■ What the task requires:
Could you copy each line of the listing that holds "info"?

■ Records supplied:
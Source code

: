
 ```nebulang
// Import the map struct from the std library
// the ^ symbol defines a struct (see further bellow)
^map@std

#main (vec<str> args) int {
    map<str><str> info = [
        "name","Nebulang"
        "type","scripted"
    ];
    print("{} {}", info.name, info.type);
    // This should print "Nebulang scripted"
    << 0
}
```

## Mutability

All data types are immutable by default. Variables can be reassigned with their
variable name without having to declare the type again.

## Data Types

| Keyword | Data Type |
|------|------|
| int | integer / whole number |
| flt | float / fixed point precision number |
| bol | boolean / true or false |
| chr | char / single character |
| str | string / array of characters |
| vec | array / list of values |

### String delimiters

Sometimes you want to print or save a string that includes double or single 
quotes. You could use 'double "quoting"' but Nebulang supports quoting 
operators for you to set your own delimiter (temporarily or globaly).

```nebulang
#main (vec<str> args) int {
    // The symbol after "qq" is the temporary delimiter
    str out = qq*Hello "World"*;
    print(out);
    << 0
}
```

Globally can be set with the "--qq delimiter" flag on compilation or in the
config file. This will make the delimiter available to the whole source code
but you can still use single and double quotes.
...
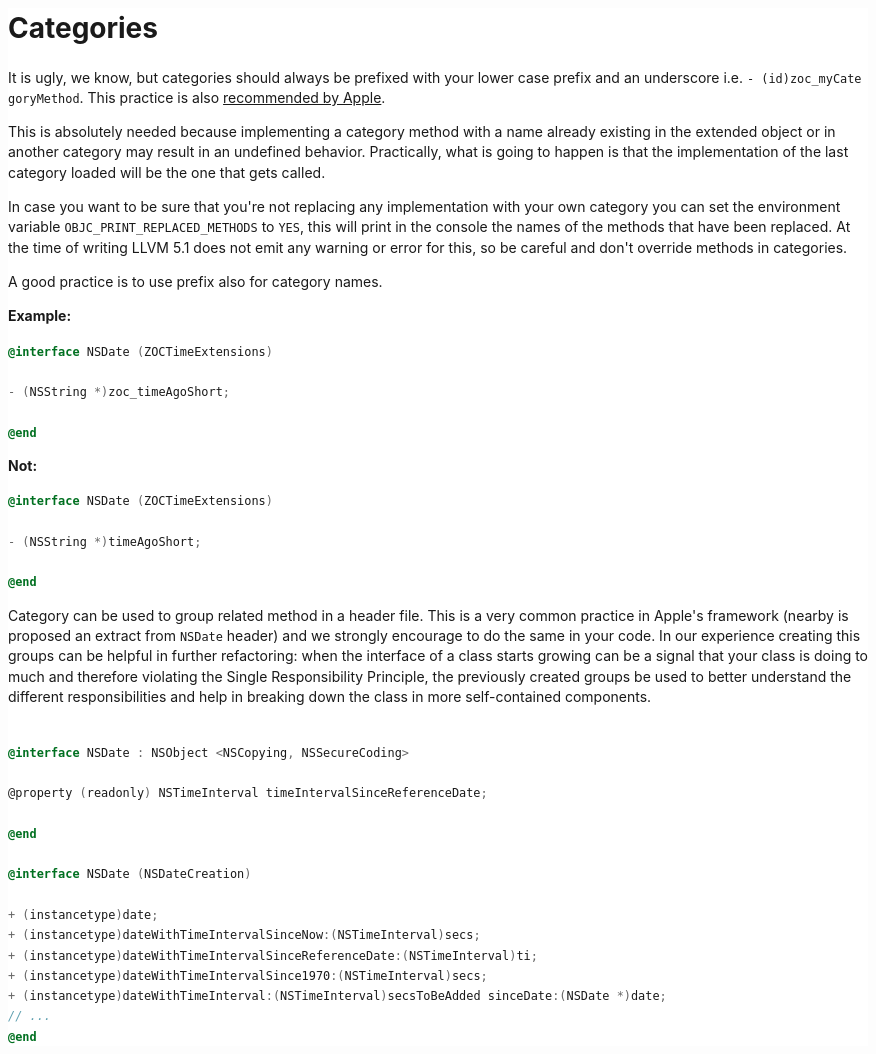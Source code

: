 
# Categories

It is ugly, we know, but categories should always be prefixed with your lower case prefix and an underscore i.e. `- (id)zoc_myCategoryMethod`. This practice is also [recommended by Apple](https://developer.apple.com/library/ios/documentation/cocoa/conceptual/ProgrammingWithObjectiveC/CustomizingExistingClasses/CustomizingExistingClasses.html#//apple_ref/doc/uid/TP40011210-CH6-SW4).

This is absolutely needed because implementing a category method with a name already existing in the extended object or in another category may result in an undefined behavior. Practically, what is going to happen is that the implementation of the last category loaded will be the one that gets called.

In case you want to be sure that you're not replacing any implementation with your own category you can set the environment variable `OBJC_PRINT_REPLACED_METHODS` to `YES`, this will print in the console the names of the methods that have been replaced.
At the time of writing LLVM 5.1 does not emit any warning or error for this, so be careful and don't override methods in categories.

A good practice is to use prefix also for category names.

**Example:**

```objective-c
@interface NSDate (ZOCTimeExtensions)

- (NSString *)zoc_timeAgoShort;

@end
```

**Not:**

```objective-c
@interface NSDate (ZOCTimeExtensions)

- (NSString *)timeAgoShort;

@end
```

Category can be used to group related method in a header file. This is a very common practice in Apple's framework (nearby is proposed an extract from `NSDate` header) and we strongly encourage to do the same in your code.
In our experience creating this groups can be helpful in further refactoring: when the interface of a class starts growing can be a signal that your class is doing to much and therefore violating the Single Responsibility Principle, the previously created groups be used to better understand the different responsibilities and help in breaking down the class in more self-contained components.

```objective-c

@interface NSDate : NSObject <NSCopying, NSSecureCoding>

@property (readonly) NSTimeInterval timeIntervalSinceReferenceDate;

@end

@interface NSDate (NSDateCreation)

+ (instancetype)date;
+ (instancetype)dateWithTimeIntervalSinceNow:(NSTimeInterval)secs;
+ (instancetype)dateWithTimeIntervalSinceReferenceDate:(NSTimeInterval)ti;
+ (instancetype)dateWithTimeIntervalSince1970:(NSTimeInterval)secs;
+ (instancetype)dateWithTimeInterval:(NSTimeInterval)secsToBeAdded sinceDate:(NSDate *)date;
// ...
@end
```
--
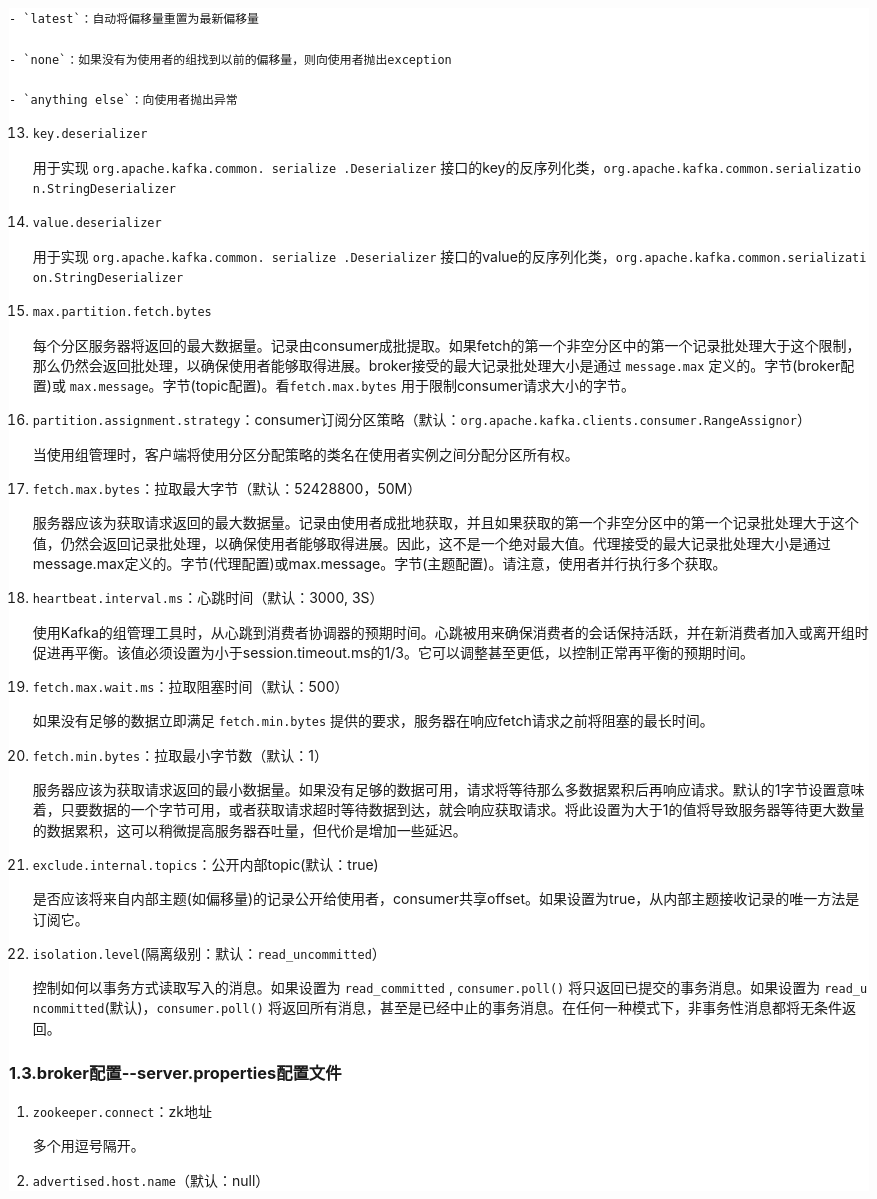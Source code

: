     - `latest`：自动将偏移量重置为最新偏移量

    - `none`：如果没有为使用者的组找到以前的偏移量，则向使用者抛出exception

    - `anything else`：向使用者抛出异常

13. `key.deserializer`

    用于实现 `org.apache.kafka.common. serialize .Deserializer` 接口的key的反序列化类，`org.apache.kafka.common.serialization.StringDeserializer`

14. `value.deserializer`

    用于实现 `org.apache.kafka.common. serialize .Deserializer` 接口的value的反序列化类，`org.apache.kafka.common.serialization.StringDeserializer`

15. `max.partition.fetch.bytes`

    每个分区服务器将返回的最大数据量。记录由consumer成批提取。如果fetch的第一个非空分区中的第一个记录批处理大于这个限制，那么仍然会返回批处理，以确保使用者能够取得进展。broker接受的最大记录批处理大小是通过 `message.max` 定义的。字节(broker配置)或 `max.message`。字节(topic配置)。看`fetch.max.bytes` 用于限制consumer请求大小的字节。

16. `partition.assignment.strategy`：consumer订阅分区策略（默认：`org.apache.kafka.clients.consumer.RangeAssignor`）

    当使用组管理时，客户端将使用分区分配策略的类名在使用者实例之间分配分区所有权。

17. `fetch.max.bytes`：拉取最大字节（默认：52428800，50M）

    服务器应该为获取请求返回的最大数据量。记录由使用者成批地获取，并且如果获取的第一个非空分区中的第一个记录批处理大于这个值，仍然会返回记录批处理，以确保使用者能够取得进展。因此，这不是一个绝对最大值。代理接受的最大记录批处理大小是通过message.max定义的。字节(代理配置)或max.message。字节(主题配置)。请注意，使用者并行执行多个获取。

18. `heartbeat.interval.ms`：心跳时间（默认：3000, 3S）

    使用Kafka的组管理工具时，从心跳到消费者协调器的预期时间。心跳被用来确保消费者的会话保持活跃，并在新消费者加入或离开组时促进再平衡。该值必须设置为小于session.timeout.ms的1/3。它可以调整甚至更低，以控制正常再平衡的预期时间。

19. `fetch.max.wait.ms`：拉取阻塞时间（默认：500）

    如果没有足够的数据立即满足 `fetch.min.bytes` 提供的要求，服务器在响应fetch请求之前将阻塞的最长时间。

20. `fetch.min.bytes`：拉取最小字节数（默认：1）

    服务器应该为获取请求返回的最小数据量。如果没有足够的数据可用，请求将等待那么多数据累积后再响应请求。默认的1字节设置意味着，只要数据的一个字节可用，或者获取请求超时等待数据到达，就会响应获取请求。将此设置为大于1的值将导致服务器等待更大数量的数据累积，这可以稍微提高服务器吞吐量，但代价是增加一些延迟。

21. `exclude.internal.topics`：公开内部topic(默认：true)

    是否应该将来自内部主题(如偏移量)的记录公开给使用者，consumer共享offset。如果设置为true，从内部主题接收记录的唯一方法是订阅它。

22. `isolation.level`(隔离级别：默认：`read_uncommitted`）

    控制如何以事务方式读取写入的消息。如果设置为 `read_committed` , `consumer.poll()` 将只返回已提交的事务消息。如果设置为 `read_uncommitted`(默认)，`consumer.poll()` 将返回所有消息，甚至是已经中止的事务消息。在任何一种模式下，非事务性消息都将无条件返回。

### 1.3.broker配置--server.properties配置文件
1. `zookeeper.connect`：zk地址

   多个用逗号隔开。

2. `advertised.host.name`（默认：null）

■ Result for this exercise:
    map<str><str> info = [
    print("{} {}", info.name, info.type);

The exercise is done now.